Write out, word for word, only the data from its first line to the line containing "RGB Blinder |".

-.-.-

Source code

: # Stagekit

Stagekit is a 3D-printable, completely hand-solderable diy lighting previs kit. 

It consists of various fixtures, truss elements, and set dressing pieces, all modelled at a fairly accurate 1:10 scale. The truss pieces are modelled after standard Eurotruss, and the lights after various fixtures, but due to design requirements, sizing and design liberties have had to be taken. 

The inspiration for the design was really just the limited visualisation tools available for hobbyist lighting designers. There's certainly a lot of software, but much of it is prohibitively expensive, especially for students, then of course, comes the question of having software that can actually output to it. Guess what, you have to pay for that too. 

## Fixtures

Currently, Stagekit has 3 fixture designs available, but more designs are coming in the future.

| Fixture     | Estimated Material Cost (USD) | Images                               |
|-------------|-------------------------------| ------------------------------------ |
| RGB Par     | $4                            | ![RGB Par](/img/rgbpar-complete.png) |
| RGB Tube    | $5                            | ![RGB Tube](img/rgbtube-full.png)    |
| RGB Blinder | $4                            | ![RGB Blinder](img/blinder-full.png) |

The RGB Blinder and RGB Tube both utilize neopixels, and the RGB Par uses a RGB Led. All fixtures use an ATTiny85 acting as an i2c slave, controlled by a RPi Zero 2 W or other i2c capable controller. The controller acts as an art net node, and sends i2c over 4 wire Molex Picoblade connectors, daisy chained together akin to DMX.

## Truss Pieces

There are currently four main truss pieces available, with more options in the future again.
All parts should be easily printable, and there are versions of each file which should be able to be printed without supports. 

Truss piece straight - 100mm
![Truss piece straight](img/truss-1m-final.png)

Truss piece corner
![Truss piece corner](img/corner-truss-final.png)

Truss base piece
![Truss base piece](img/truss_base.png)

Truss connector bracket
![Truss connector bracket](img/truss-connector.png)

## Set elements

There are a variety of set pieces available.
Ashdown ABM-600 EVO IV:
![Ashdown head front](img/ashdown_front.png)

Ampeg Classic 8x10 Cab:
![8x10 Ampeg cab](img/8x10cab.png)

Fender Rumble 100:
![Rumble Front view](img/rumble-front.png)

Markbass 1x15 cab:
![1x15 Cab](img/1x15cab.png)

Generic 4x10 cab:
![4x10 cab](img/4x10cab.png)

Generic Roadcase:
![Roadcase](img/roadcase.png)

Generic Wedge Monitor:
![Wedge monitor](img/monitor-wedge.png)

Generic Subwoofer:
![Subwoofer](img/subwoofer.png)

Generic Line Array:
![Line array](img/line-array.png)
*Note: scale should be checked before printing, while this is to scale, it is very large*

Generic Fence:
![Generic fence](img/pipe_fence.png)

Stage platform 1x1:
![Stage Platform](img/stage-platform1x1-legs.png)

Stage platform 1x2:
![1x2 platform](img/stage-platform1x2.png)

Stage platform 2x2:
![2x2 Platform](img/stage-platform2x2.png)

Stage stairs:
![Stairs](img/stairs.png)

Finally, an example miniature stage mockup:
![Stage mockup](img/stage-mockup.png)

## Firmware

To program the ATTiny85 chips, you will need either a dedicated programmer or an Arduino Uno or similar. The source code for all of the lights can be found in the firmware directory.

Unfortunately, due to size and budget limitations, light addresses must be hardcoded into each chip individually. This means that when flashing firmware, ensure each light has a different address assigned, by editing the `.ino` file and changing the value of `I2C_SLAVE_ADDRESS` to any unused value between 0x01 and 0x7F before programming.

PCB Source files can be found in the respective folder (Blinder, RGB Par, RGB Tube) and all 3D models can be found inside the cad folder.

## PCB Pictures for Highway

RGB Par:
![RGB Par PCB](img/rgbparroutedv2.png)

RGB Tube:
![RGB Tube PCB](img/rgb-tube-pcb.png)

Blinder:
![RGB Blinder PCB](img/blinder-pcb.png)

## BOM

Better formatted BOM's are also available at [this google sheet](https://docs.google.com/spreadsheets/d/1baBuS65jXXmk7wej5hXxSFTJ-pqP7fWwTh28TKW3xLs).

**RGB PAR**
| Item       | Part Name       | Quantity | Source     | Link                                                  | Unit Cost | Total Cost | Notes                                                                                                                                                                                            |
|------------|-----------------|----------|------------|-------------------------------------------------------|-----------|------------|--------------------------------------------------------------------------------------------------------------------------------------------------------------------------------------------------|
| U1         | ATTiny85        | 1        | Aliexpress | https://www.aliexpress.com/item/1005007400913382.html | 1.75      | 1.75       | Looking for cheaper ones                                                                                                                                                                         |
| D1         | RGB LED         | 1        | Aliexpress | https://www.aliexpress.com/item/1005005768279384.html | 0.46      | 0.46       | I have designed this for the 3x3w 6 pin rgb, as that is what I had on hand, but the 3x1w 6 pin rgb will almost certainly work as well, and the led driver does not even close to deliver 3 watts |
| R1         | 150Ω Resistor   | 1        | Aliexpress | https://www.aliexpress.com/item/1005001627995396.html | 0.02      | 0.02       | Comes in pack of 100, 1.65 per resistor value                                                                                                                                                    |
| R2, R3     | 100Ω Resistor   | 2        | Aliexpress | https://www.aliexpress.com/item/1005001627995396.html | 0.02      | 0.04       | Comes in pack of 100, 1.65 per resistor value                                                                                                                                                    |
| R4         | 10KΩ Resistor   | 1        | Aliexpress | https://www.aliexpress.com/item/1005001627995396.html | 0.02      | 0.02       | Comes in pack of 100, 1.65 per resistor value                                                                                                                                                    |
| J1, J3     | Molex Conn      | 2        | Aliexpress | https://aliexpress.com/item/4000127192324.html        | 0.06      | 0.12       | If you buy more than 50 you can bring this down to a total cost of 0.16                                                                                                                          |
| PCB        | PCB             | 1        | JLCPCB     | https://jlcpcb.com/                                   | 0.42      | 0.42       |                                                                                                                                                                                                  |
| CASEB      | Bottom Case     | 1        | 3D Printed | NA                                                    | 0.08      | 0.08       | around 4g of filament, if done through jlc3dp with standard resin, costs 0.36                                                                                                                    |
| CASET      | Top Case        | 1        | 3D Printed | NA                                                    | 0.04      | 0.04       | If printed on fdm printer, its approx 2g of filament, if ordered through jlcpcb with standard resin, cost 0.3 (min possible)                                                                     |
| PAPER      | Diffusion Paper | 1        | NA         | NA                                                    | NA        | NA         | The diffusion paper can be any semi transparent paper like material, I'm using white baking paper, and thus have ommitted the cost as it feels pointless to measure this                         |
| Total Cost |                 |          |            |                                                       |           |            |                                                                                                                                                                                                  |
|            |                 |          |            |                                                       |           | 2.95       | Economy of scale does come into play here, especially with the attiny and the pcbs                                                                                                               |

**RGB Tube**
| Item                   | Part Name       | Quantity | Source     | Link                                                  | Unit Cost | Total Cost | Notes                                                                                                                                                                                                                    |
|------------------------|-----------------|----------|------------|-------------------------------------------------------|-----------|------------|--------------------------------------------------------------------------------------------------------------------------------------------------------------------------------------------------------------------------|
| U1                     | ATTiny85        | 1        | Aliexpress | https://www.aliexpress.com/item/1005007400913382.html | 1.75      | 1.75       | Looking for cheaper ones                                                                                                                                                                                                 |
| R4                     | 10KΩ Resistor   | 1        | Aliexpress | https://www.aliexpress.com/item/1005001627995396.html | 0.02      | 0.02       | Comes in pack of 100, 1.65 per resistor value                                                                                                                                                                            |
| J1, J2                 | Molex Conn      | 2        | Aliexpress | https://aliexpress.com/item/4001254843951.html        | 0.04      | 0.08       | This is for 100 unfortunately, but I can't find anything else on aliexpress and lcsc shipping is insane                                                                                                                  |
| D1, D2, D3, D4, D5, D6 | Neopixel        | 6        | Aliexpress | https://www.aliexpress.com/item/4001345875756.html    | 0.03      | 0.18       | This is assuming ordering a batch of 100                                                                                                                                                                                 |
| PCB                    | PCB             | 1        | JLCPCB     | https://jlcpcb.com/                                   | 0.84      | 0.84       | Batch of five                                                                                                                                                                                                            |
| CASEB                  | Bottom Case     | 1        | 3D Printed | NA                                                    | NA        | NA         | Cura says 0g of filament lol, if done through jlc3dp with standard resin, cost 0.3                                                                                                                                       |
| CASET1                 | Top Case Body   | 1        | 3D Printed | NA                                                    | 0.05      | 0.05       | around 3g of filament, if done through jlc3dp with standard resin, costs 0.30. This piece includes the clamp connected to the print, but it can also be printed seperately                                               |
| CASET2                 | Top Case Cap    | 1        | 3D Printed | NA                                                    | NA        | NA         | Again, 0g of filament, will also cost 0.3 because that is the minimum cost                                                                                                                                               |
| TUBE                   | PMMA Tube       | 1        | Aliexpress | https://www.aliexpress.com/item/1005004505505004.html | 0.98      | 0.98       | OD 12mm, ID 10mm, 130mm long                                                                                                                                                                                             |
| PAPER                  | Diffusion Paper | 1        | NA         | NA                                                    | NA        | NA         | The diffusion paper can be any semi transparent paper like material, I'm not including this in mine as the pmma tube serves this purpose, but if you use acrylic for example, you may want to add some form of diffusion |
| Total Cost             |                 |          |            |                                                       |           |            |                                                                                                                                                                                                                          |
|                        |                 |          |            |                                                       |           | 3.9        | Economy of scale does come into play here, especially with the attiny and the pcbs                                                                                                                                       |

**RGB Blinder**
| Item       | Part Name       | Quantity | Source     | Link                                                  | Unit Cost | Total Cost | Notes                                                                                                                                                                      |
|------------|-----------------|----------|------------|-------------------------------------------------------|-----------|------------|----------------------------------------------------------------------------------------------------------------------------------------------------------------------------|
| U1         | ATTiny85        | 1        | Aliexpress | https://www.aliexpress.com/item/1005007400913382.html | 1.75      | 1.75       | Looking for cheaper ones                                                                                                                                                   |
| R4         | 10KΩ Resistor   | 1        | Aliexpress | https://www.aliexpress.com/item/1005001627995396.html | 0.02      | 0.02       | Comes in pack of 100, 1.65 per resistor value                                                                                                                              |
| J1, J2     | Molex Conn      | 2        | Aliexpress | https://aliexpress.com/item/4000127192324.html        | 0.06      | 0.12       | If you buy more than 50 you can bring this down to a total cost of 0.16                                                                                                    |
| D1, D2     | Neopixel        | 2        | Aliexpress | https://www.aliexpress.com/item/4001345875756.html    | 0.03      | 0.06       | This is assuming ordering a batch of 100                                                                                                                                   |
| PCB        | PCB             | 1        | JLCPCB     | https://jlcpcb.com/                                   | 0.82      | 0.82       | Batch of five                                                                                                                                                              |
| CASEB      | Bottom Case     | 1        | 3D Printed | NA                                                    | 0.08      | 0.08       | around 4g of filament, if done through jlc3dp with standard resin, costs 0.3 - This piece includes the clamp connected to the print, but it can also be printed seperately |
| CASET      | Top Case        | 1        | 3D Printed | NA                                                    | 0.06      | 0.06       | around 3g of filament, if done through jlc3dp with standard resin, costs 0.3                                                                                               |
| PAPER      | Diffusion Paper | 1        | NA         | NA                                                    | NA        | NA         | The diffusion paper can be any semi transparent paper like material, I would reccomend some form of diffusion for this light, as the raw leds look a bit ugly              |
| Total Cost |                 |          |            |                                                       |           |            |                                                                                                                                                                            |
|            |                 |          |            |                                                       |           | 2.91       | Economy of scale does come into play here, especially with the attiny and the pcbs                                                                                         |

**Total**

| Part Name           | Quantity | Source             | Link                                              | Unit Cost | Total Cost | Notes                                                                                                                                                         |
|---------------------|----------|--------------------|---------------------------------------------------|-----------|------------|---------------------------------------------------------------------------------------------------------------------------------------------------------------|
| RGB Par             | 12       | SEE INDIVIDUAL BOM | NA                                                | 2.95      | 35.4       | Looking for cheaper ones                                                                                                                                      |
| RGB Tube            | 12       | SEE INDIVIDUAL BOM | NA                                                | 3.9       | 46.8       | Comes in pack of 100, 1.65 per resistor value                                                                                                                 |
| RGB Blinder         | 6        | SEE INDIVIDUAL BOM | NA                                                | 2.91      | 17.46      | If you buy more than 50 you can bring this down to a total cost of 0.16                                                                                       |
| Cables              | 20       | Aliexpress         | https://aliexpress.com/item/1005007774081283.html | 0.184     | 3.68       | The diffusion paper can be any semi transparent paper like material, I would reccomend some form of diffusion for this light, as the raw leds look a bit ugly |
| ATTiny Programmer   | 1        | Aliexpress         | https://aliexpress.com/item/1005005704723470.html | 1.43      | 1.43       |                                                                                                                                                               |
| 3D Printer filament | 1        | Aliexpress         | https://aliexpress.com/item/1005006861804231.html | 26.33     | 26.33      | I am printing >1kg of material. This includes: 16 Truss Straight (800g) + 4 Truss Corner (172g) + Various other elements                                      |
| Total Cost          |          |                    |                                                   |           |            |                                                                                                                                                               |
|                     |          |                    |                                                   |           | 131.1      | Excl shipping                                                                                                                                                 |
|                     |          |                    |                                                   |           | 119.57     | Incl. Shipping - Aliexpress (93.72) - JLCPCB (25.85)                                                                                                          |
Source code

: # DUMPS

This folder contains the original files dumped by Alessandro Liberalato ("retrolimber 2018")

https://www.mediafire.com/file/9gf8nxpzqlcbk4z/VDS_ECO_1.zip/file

-.-.-

Finished exercise:
Source code

: # Stagekit

Stagekit is a 3D-printable, completely hand-solderable diy lighting previs kit. 

It consists of various fixtures, truss elements, and set dressing pieces, all modelled at a fairly accurate 1:10 scale. The truss pieces are modelled after standard Eurotruss, and the lights after various fixtures, but due to design requirements, sizing and design liberties have had to be taken. 

The inspiration for the design was really just the limited visualisation tools available for hobbyist lighting designers. There's certainly a lot of software, but much of it is prohibitively expensive, especially for students, then of course, comes the question of having software that can actually output to it. Guess what, you have to pay for that too. 

## Fixtures

Currently, Stagekit has 3 fixture designs available, but more designs are coming in the future.

| Fixture     | Estimated Material Cost (USD) | Images                               |
|-------------|-------------------------------| ------------------------------------ |
| RGB Par     | $4                            | ![RGB Par](/img/rgbpar-complete.png) |
| RGB Tube    | $5                            | ![RGB Tube](img/rgbtube-full.png)    |
| RGB Blinder | $4                            | ![RGB Blinder](img/blinder-full.png) |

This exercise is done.